Meet Eugene Wofford, Botanist

Eugene (“Gene”) Wofford loves plants.  He grew up in the Clarksville area.  In college, he studied biology.  His senior year, he got the chance to spend two summers collecting plants in the area known as “Land Between the Lakes”.  Why?  Just to find out what plants were there!

“We would spend Monday through Thursday collecting plants.  Then, on Fridays, we would try to identify what we had collected.  The more plants I learned to recognize by name, the more I wanted to know even more plants by name!”

 

Gene continued his study of plants after graduating from college and went on to become Dr. Wofford.  (Some people who use the title “doctor” are medical doctors.  Others are veterinarians.  Dr. Wofford is a doctor of botany, the study of plants.)

 

Dr. Wofford examining one of the dogwood specimens in the herbarium collectionNow, thirty years later, Dr. Wofford is in charge of the collection of pressed plant specimens at the University of Tennessee in Knoxville.  This collection is one of the best 10 in the country and houses over 300,000 specimens of flowering plants.

 

This photo shows Dr. Wofford looking at a pressed specimen of Flowering Dogwood.  In the same folder are several other specimens of the same species, but collected at different times and in different places.   Notice that this folder is just one among the many folders stored in one cabinet.

 

 

 

In this picture you can see just a few of the many cabinets in his “museum”, also called a “herbarium”.  (They crank the handles to move the cabinets apart so that the doors can be opened.  When the cabinets are not being used, they crank the handles to slide the cabinets together.  This saves space.)

 

 

 

 

Here is a closer view of the pressed Flowering Dogwood. 

 

Because dogwoods flower before their leaves are fully developed, the leaves on this specimen are a lot smaller than the leaves you would observe later in the year on the same tree.

 

 

 

 

 

 

 

 

 

 

 

 

 

 

 

 

Here is a closer view of the tag mounted on the sheet with the pressed specimen.  This tag is absolutely critical because it tells the “Who What When Where and Why” – who collected it, what species it is, when it was collected, exactly where, and why. 

 

One way the information on this specimen could be used would be to go back to the same location at a later date and see if the tree is still there.  The information could also be used to study what types of habitats Flowering Dogwoods live in and when they bloom.

 

Another way Dr.

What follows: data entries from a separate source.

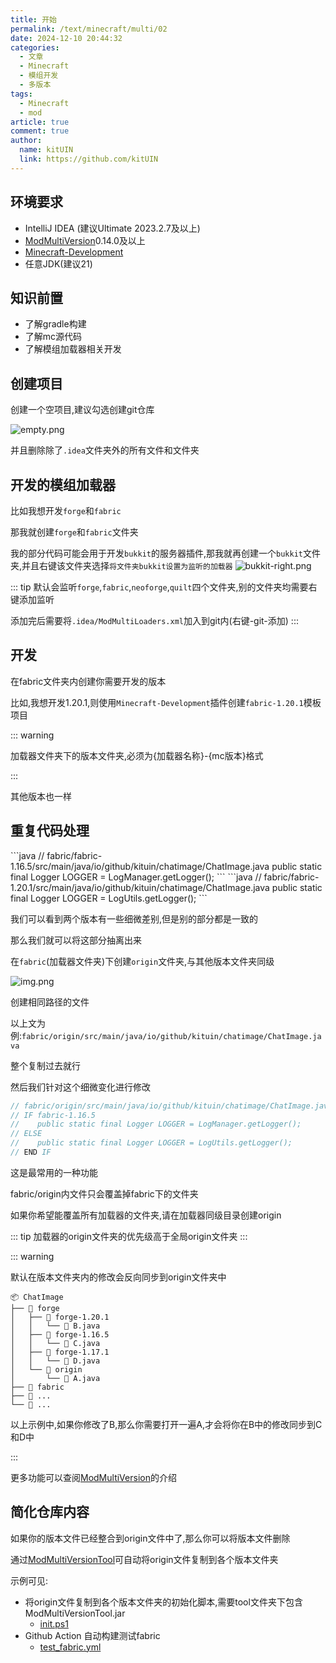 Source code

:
 ```yaml
---
title: 开始
permalink: /text/minecraft/multi/02
date: 2024-12-10 20:44:32
categories:
  - 文章
  - Minecraft
  - 模组开发
  - 多版本
tags:
  - Minecraft
  - mod
article: true
comment: true
author: 
  name: kitUIN
  link: https://github.com/kitUIN
---
```


## 环境要求
- IntelliJ IDEA (建议Ultimate 2023.2.7及以上)
- [ModMultiVersion](https://plugins.jetbrains.com/plugin/24872-modmultiversion)0.14.0及以上
- [Minecraft-Development](https://plugins.jetbrains.com/plugin/8327-minecraft-development)
- 任意JDK(建议21)

## 知识前置
- 了解gradle构建
- 了解mc源代码
- 了解模组加载器相关开发

## 创建项目

创建一个空项目,建议勾选创建git仓库

![empty.png](/img/empty.png)

并且删除除了`.idea`文件夹外的所有文件和文件夹

## 开发的模组加载器

比如我想开发`forge`和`fabric`

那我就创建`forge`和`fabric`文件夹

我的部分代码可能会用于开发`bukkit`的服务器插件,那我就再创建一个`bukkit`文件夹,并且右键该文件夹选择`将文件夹bukkit设置为监听的加载器`
![bukkit-right.png](/img/bukkit-right.png)

::: tip
默认会监听`forge`,`fabric`,`neoforge`,`quilt`四个文件夹,别的文件夹均需要右键添加监听

添加完后需要将`.idea/ModMultiLoaders.xml`加入到git内(右键-git-添加)
:::

## 开发

在fabric文件夹内创建你需要开发的版本

比如,我想开发1.20.1,则使用`Minecraft-Development`插件创建`fabric-1.20.1`模板项目

::: warning

加载器文件夹下的版本文件夹,必须为{加载器名称}-{mc版本}格式

:::

其他版本也一样

## 重复代码处理
<code-group>
  <code-block title="fabric-1.16.5" active>
  ```java
    // fabric/fabric-1.16.5/src/main/java/io/github/kituin/chatimage/ChatImage.java
    public static final Logger LOGGER = LogManager.getLogger();
  ```
  </code-block>

  <code-block title="fabric-1.20.1">
  ```java
    // fabric/fabric-1.20.1/src/main/java/io/github/kituin/chatimage/ChatImage.java
    public static final Logger LOGGER = LogUtils.getLogger();
  ```
  </code-block>
</code-group>

我们可以看到两个版本有一些细微差别,但是别的部分都是一致的

那么我们就可以将这部分抽离出来

在`fabric`(加载器文件夹)下创建`origin`文件夹,与其他版本文件夹同级

![img.png](/img/fabric_origin.png)

创建相同路径的文件

以上文为例:`fabric/origin/src/main/java/io/github/kituin/chatimage/ChatImage.java`

整个复制过去就行

然后我们针对这个细微变化进行修改

```java
// fabric/origin/src/main/java/io/github/kituin/chatimage/ChatImage.java
// IF fabric-1.16.5
//    public static final Logger LOGGER = LogManager.getLogger();
// ELSE
//    public static final Logger LOGGER = LogUtils.getLogger();
// END IF
```

这是最常用的一种功能

fabric/origin内文件只会覆盖掉fabric下的文件夹

如果你希望能覆盖所有加载器的文件夹,请在加载器同级目录创建origin

::: tip
加载器的origin文件夹的优先级高于全局origin文件夹
:::

::: warning

默认在版本文件夹内的修改会反向同步到origin文件夹中


```
📦 ChatImage                         
├── 📂 forge               
│   ├── 📂 forge-1.20.1
│   │   └── 📜 B.java     
│   ├── 📂 forge-1.16.5
│   │   └── 📜 C.java    
│   ├── 📂 forge-1.17.1
│   │   └── 📜 D.java           
│   └── 📂 origin               
│       └── 📜 A.java              
├── 📂 fabric               
├── 📂 ...                  
└── 📜 ...     
```             
以上示例中,如果你修改了B,那么你需要打开一遍A,才会将你在B中的修改同步到C和D中

:::


更多功能可以查阅[ModMultiVersion](https://github.com/kitUIN/ModMultiVersion)的介绍

## 简化仓库内容

如果你的版本文件已经整合到origin文件中了,那么你可以将版本文件删除

通过[ModMultiVersionTool](https://github.com/kitUIN/ModMultiVersionTool)可自动将origin文件复制到各个版本文件夹

示例可见:
- 将origin文件复制到各个版本文件夹的初始化脚本,需要tool文件夹下包含ModMultiVersionTool.jar 
  - [init.ps1](https://github.com/kitUIN/ChatImage/blob/master/init.ps1)
- Github Action 自动构建测试fabric 
  - [test_fabric.yml](https://github.com/kitUIN/ChatImage/blob/master/.github/workflows/test_fabric.yml)
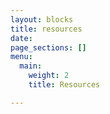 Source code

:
 ```yaml
---
layout: blocks
title: resources
date: 
page_sections: []
menu:
  main:
    weight: 2
    title: Resources

---
```

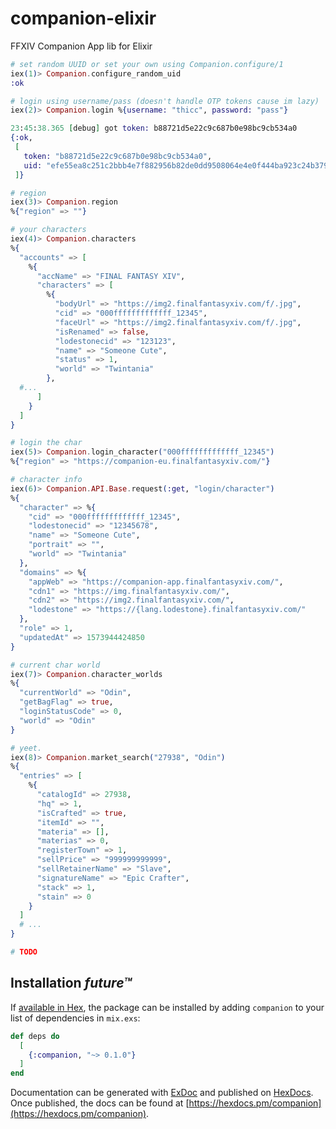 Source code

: # companion-elixir

FFXIV Companion App lib for Elixir

```elixir
# set random UUID or set your own using Companion.configure/1
iex(1)> Companion.configure_random_uid
:ok

# login using username/pass (doesn't handle OTP tokens cause im lazy)
iex(2)> Companion.login %{username: "thicc", password: "pass"}

23:45:38.365 [debug] got token: b88721d5e22c9c687b0e98bc9cb534a0
{:ok,
 [
   token: "b88721d5e22c9c687b0e98bc9cb534a0",
   uid: "efe55ea8c251c2bbb4e7f882956b82de0dd9508064e4e0f444ba923c24b3793265c24cc19d0c7cbf81051cba3bc1acb121fc80dba3112149363eb7df2f667df1cf8e7e4eab6afa47c0c9f890a1aed981fcdd3ab5462e188fe511a25cd793b605a9fcc308170d7bcaf486c696d57d413d021be2180fc99eb9f20f2f0e9400e335"
 ]}

# region
iex(3)> Companion.region
%{"region" => ""}

# your characters
iex(4)> Companion.characters
%{
  "accounts" => [
    %{
      "accName" => "FINAL FANTASY XIV",
      "characters" => [
        %{
          "bodyUrl" => "https://img2.finalfantasyxiv.com/f/.jpg",
          "cid" => "000fffffffffffff_12345",
          "faceUrl" => "https://img2.finalfantasyxiv.com/f/.jpg",
          "isRenamed" => false,
          "lodestonecid" => "123123",
          "name" => "Someone Cute",
          "status" => 1,
          "world" => "Twintania"
        },
  #...
      ]
    }
  ]
}

# login the char
iex(5)> Companion.login_character("000fffffffffffff_12345")
%{"region" => "https://companion-eu.finalfantasyxiv.com/"}

# character info
iex(6)> Companion.API.Base.request(:get, "login/character")
%{
  "character" => %{
    "cid" => "000fffffffffffff_12345",
    "lodestonecid" => "12345678",
    "name" => "Someone Cute",
    "portrait" => "",
    "world" => "Twintania"
  },
  "domains" => %{
    "appWeb" => "https://companion-app.finalfantasyxiv.com/",
    "cdn1" => "https://img.finalfantasyxiv.com/",
    "cdn2" => "https://img2.finalfantasyxiv.com/",
    "lodestone" => "https://{lang.lodestone}.finalfantasyxiv.com/"
  },
  "role" => 1,
  "updatedAt" => 1573944424850
}

# current char world
iex(7)> Companion.character_worlds
%{
  "currentWorld" => "Odin",
  "getBagFlag" => true,
  "loginStatusCode" => 0,
  "world" => "Odin"
}

# yeet.
iex(8)> Companion.market_search("27938", "Odin")
%{
  "entries" => [
    %{
      "catalogId" => 27938,
      "hq" => 1,
      "isCrafted" => true,
      "itemId" => "",
      "materia" => [],
      "materias" => 0,
      "registerTown" => 1,
      "sellPrice" => "999999999999",
      "sellRetainerName" => "Slave",
      "signatureName" => "Epic Crafter",
      "stack" => 1,
      "stain" => 0
    }
  ]
  # ...
}

# TODO
```

## Installation *future™*

If [available in Hex](https://hex.pm/docs/publish), the package can be installed
by adding `companion` to your list of dependencies in `mix.exs`:

```elixir
def deps do
  [
    {:companion, "~> 0.1.0"}
  ]
end
```

Documentation can be generated with [ExDoc](https://github.com/elixir-lang/ex_doc)
and published on [HexDocs](https://hexdocs.pm). Once published, the docs can
be found at [https://hexdocs.pm/companion](https://hexdocs.pm/companion).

Wofford uses the information is to create distribution maps.  A distribution map shows where a certain species is “distributed”, meaning where it is found.

 

Here is the map that Dr. Wofford’s staff has created for the Flowering Dogwood, based on which counties the Flowering Dogwood specimens in the herbarium are from:

 

 

Hey, what’s going on here?  This map indicates that there are no records of Flowering Dogwoods in Jefferson County, where I live!  I know we have Flowering Dogwoods!!

 

Dr. Wofford explained to me that they just don’t have a specimen of Flowering Dogwood collected in Jefferson County in their collection. 

 

He also told me that anyone can press a specimen and send it to him.  In this picture, Dr. Wofford is unpacking a specimen that was sent to him.  (Notice that they included a typed label.)  His staff will mount each new specimen on a sheet, just like the other specimens in the collection. 

 

If the specimen is the first from a certain county, the map for that species will also be revised. Hmmm, that gives me an idea.  I think I’ll press a specimen from a Flowering Dogwood and send it in.  Thanks, Dr. Wofford for explaining to me how to make sure Jefferson County is on the map!!!